## Information supplied
──────

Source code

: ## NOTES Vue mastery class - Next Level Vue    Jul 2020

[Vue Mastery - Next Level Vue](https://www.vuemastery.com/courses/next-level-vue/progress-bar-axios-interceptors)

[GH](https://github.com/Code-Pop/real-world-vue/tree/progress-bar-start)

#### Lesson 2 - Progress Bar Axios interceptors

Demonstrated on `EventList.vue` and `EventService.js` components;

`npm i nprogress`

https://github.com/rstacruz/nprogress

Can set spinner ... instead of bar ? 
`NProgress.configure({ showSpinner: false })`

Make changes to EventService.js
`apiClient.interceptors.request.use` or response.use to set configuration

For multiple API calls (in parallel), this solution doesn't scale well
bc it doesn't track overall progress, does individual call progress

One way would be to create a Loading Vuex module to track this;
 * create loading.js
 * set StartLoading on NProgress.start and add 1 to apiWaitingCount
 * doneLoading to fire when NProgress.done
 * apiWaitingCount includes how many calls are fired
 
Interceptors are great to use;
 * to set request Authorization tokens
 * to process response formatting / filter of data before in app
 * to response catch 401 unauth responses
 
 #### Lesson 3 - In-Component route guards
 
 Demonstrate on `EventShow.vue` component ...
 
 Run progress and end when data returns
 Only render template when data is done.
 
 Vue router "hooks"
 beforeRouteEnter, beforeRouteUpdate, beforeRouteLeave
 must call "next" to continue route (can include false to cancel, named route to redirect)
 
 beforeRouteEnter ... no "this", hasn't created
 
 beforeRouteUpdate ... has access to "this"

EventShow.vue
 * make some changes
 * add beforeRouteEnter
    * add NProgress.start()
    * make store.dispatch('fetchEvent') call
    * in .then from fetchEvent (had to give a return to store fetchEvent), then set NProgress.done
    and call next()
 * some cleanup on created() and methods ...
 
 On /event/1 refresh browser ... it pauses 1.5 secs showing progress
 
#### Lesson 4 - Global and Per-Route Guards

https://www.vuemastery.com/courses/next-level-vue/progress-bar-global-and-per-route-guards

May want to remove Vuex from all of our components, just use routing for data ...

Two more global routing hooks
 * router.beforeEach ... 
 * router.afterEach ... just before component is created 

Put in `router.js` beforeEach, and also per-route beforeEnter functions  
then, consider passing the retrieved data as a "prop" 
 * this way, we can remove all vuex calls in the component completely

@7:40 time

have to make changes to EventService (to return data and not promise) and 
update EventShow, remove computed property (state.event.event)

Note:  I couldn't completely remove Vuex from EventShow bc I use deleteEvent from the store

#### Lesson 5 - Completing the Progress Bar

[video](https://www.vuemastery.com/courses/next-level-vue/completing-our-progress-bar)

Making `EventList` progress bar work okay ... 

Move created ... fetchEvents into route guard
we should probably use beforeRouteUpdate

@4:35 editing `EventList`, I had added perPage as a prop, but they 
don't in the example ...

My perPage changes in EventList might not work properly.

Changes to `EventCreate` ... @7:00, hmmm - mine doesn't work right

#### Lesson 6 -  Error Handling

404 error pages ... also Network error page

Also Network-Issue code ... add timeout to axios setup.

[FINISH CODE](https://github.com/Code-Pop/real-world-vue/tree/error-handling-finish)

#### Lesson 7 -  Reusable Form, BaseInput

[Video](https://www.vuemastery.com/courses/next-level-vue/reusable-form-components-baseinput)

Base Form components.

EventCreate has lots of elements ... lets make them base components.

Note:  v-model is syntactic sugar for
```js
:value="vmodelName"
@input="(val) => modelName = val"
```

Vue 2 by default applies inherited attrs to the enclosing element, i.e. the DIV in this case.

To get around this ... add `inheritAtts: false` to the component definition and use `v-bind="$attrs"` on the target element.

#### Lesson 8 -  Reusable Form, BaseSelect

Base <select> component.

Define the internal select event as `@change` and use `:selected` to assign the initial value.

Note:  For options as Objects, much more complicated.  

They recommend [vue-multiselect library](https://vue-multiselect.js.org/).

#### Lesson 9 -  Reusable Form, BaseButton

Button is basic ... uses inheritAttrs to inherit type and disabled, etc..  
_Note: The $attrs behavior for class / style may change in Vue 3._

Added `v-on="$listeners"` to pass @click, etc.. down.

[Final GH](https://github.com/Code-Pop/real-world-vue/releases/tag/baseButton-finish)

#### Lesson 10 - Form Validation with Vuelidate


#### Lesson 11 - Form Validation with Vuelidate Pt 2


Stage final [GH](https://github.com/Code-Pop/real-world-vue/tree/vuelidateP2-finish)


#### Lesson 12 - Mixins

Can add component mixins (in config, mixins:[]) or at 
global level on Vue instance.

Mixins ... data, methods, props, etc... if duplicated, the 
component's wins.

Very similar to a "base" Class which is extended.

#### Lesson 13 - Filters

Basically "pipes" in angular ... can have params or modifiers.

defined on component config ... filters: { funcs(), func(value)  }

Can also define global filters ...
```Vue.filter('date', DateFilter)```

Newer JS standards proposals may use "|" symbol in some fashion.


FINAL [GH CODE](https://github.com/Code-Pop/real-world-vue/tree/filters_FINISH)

──────

## Activity
Lines containing the word "some" must be found in the data above and copied.

## Completed exercise
 * make some changes
 * some cleanup on created() and methods ...
Newer JS standards proposals may use "|" symbol in some fashion.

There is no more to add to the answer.